Vanessa B. v. Eric M. CA6

CourtCalifornia Court of Appeal
DecidedJuly 23, 2024
DocketH051351
StatusUnpublished

This text of Vanessa B. v. Eric M. CA6 (Vanessa B. v. Eric M. CA6) is published on Counsel Stack Legal Research, covering California Court of Appeal primary law. Counsel Stack provides free access to over 12 million legal documents including statutes, case law, regulations, and constitutions.

Bluebook
Vanessa B. v. Eric M. CA6, (Cal. Ct. App. 2024).

Opinion

Filed 7/23/24 Vanessa B. v. Eric M. CA6 NOT TO BE PUBLISHED IN OFFICIAL REPORTS California Rules of Court, rule 8.1115(a), prohibits courts and parties from citing or relying on opinions not certified for publication or ordered published, except as specified by rule 8.1115(b). This opinion has not been certified for publication or ordered published for purposes of rule 8.1115.

IN THE COURT OF APPEAL OF THE STATE OF CALIFORNIA

SIXTH APPELLATE DISTRICT

VANESSA B., H051351 (Santa Clara County Respondent, Super.
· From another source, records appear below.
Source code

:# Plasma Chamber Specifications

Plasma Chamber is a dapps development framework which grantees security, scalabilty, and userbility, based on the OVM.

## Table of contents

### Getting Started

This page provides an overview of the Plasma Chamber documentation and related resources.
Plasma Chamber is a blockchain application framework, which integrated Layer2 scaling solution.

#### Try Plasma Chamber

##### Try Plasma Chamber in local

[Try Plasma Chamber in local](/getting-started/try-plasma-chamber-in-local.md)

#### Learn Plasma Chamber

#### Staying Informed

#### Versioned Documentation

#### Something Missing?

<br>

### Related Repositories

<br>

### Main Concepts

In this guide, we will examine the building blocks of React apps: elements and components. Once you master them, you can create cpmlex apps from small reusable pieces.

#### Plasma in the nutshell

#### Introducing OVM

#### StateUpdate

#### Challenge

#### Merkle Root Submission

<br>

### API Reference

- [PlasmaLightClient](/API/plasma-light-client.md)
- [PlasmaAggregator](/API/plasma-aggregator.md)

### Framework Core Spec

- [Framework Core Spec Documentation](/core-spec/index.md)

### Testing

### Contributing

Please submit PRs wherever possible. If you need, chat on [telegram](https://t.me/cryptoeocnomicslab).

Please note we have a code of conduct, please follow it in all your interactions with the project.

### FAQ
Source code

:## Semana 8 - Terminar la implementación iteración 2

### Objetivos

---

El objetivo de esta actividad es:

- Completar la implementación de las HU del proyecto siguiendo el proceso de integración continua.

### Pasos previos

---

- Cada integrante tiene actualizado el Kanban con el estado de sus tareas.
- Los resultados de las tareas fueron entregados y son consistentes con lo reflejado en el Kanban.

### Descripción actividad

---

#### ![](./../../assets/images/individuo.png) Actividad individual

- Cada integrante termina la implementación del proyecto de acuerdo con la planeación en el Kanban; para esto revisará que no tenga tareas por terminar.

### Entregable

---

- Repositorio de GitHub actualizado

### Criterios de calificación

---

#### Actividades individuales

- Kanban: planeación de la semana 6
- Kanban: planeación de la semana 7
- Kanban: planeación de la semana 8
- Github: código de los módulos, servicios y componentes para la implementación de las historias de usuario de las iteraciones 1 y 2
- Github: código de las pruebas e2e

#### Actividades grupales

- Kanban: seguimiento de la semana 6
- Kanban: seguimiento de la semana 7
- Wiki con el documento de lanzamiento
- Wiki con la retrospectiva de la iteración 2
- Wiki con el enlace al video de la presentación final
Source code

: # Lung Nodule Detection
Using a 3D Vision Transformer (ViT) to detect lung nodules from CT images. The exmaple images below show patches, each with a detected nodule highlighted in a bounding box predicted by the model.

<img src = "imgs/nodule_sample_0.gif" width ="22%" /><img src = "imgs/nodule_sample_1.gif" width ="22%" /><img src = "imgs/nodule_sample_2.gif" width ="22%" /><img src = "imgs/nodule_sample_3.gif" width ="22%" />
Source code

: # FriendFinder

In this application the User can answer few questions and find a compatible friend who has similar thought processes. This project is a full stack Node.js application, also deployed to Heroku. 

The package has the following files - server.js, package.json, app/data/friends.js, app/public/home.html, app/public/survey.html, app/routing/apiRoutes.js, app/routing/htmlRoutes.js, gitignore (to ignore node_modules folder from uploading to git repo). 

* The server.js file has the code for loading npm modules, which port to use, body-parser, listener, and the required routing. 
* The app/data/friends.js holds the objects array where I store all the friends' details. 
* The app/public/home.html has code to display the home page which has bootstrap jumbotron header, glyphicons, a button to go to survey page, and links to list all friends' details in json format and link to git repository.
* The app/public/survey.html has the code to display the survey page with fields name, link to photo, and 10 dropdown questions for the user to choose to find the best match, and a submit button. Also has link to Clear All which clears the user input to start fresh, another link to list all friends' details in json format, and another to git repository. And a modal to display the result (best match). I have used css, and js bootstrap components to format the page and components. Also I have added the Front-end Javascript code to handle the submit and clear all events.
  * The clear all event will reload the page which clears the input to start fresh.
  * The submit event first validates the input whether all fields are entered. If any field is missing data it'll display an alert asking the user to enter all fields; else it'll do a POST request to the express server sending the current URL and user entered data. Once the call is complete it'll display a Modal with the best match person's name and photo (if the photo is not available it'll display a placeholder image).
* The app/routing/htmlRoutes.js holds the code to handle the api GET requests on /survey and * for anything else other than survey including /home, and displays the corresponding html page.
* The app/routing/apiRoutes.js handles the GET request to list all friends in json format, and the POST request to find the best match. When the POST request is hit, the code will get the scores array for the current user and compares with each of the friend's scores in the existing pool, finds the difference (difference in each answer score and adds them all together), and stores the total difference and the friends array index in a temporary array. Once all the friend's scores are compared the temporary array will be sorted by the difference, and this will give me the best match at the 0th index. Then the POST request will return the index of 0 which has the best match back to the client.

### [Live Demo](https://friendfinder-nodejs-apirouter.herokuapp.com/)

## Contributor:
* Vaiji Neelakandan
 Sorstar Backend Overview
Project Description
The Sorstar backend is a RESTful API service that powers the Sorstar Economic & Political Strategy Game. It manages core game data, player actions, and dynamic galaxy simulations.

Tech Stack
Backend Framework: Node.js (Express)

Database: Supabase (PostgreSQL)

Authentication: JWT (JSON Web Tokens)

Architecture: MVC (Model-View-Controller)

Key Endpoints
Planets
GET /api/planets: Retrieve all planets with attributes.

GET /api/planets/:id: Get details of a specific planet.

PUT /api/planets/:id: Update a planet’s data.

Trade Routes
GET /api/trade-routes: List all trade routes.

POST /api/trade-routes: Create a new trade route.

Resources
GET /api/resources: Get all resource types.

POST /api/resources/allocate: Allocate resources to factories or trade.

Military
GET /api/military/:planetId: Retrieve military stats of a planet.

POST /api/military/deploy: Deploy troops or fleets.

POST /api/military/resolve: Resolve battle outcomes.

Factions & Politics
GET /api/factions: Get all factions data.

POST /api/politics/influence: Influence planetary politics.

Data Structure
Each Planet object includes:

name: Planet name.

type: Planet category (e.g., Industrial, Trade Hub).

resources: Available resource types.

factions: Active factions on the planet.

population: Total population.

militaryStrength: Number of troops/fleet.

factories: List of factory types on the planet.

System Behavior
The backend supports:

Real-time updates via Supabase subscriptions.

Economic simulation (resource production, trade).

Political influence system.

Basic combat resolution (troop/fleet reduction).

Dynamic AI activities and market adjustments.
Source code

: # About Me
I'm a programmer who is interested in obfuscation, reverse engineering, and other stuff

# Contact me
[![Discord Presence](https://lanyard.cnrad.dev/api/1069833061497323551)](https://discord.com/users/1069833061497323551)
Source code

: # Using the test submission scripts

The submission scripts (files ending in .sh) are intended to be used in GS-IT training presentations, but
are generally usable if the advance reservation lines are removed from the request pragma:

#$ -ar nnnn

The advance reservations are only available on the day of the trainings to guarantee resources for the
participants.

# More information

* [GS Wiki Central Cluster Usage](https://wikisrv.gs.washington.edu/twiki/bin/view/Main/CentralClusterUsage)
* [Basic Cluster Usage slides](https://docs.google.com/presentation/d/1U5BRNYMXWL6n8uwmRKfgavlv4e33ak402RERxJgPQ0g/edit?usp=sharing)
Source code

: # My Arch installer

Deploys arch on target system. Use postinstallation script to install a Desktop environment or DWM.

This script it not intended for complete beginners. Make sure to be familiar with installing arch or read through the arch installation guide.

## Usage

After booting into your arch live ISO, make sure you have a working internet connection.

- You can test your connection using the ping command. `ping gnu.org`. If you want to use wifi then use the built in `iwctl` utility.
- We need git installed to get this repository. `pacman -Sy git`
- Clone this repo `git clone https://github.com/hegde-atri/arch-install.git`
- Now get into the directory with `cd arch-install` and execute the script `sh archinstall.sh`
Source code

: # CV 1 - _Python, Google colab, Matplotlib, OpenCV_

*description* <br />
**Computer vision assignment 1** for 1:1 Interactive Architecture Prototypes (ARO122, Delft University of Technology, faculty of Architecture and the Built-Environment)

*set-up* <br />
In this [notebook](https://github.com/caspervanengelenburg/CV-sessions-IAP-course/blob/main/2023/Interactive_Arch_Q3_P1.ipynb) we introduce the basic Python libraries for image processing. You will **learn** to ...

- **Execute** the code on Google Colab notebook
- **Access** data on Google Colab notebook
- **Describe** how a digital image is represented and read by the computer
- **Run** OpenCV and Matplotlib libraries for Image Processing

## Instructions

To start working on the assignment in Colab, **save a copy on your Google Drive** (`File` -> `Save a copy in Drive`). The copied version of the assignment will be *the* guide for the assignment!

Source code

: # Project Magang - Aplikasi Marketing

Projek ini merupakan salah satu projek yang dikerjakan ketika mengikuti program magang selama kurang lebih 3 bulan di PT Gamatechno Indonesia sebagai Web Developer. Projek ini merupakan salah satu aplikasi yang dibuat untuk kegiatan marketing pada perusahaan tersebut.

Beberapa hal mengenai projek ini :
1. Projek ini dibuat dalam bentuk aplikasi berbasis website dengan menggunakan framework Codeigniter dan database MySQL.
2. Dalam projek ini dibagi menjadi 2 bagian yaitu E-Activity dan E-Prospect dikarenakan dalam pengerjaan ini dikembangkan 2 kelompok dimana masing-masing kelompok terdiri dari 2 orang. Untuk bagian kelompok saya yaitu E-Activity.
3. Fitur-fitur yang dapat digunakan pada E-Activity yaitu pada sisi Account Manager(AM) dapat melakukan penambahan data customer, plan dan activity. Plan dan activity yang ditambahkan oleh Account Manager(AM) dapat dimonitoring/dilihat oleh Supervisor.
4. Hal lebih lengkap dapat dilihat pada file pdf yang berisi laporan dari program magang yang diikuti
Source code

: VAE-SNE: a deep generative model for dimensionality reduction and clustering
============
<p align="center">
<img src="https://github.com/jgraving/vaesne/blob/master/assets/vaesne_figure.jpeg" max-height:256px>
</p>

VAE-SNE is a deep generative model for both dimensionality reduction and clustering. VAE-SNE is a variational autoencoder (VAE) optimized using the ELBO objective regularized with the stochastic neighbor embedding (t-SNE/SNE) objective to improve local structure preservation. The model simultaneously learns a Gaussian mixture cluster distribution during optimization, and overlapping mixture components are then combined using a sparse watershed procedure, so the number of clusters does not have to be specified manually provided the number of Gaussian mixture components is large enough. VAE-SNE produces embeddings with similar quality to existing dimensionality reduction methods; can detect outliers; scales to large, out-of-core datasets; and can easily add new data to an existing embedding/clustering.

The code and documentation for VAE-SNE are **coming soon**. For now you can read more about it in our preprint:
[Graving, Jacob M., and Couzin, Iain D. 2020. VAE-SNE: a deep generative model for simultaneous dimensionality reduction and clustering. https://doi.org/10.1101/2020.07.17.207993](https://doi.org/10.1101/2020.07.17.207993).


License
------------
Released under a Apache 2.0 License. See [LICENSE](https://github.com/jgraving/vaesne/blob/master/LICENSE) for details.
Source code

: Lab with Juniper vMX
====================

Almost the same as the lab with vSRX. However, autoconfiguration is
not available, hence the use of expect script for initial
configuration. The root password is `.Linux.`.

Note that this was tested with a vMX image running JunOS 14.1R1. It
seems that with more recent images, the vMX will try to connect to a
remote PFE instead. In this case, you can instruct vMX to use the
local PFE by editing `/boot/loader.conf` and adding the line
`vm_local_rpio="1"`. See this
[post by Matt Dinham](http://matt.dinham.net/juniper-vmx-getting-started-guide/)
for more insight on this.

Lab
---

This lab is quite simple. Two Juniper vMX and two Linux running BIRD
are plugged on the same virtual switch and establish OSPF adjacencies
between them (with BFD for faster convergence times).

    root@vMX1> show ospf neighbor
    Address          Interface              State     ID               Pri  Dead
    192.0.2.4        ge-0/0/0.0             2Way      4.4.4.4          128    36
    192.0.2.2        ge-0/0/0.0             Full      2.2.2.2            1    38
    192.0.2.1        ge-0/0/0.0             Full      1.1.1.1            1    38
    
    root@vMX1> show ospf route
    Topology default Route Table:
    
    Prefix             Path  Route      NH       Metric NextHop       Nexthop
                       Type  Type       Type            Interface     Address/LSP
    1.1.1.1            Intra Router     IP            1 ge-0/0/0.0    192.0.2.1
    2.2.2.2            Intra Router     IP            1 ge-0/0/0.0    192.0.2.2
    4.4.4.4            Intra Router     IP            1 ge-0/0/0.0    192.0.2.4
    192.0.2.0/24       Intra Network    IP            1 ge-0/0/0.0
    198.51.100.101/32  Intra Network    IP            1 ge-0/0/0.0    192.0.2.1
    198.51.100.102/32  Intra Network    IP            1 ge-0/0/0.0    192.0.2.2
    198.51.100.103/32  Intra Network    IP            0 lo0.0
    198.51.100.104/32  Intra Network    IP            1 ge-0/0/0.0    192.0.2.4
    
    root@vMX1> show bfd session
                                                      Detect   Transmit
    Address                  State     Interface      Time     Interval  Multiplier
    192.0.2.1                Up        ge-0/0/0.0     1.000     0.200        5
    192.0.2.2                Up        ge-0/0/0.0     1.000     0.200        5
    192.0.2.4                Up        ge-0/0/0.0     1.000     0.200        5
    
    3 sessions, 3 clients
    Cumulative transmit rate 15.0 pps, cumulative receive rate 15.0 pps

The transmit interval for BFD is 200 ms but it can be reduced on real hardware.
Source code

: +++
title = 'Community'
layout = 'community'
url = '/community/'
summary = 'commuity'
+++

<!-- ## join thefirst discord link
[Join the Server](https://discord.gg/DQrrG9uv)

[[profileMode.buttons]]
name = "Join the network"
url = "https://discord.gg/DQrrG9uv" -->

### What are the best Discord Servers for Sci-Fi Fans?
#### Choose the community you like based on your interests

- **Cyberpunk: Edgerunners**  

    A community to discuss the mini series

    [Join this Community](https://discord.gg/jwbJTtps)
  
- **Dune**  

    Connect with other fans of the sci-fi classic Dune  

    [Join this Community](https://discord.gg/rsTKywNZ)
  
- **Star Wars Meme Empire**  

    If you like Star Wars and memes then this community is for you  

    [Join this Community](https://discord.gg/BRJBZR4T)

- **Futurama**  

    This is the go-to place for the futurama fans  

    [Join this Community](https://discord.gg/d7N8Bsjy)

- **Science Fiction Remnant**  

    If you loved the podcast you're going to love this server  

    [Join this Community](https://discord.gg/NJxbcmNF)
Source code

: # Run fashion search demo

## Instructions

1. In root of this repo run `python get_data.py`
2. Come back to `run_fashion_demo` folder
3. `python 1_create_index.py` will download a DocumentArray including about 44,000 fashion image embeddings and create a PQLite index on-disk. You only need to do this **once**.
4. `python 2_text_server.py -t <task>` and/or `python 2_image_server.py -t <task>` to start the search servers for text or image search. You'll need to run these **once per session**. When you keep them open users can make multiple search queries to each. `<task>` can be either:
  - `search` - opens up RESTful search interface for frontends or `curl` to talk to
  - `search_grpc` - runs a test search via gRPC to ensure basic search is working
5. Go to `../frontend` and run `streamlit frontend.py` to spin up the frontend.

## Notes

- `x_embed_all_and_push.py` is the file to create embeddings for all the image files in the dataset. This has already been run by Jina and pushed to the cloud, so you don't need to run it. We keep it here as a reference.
Ct. No. 19FL000267)

v.

ERIC M.,

Appellant.

THE COURT Eric M.1 appeals from renewal of a domestic violence restraining order (DVRO) under the Domestic Violence Prevention Act. (Fam. Code, § 3200 et seq.)2 He asserts various defects in the original DVRO proceeding, alleges misconduct by the trial court and Vanessa B., the protected party, and disputes the sufficiency of the evidence supporting renewal and the trial judge’s impartiality. Because Vanessa has filed no respondent’s brief, we decide the appeal on the record and on Eric’s opening brief. (Cal. Rules of Court, rule 8.220(a)(2).) Finding no error, we affirm.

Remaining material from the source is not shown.